Estaba claro que los recelos de Micaela tenían fundamento.

—Eso es muy extraño.

—Al parecer, los padres de Crisanto estarían dispuestos a levantar la hipoteca antes de que cumpla la deuda y escriturar el inmueble, que quedaría como nuestro domicilio en Madrid, a nombre de su hijo. De todas formas no me hagas mucho caso, no he querido saber nada de este asunto; es mi madre quien lo lleva. ¡Imagínate cómo me siento cuando escucho hablar de dinero en relación a mi compromiso! ¡Como si fuese una vaca que llevan al mercado!

En ese momento unos suaves golpes sonaron en la puerta.

—Disculpen, pero es la una menos cuarto. —Era la voz de doña Rosa.

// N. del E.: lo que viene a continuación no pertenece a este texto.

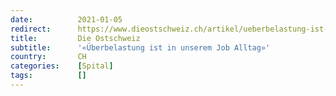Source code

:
 ```yaml
---
date:          2021-01-05
redirect:      https://www.dieostschweiz.ch/artikel/ueberbelastung-ist-in-unserem-job-alltag-r6lOrbG
title:         Die Ostschweiz
subtitle:      '«Überbelastung ist in unserem Job Alltag»'
country:       CH
categories:    [Spital]
tags:          []
---
```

—Sólo un minuto, por favor —respondí.

—No se entretengan. Micaela insistió mucho en que la señorita no se retrasara. Primero que salga ella; después, al cabo de unos minutos, lo hace usted.

—Enseguida, doña Rosa, enseguida —respondió Paloma.

—Necesito saber a cuánto asciende la deuda de tu madre.

—No lo sé, no suelta prenda. Pero ¿para qué quieres saberlo?

—Tú entérate y hazme llegar la cifra con Micaela. Ella sabe dónde localizarme.

—¿No vas a decírmelo?

—Confía en mí. ¿Cuándo volveremos a vernos?

Paloma encogió sus frágiles hombros y la tristeza veló sus hermosos ojos. Nuestro beso de despedida lo interrumpió una nueva llamada, ahora más exigente. Se levantó, se recolocó el sombrero y bajó el ligero velo que hacía su rostro más seductor, se ajustó el vestido y alisó la falda, antes de ponerse los guantes.

—No lo sé. Mi madre está vigilante, consciente de que mi compromiso está muy lejos de mis sentimientos.

Nos abrazamos sin saber cuándo nos veríamos de nuevo. Supe que comenzaba un martirio y que desde aquel momento empezaría a contar los segundos hasta que pudiéramos estar juntos otra vez. Al salir, la dueña del establecimiento me miró con cara de complicidad y me dijo:

—Don Fernando, si le he hecho aguardar unos minutos es porque no debemos dar ninguna pista de su encuentro. No sabe lo afiladas que son algunas lenguas.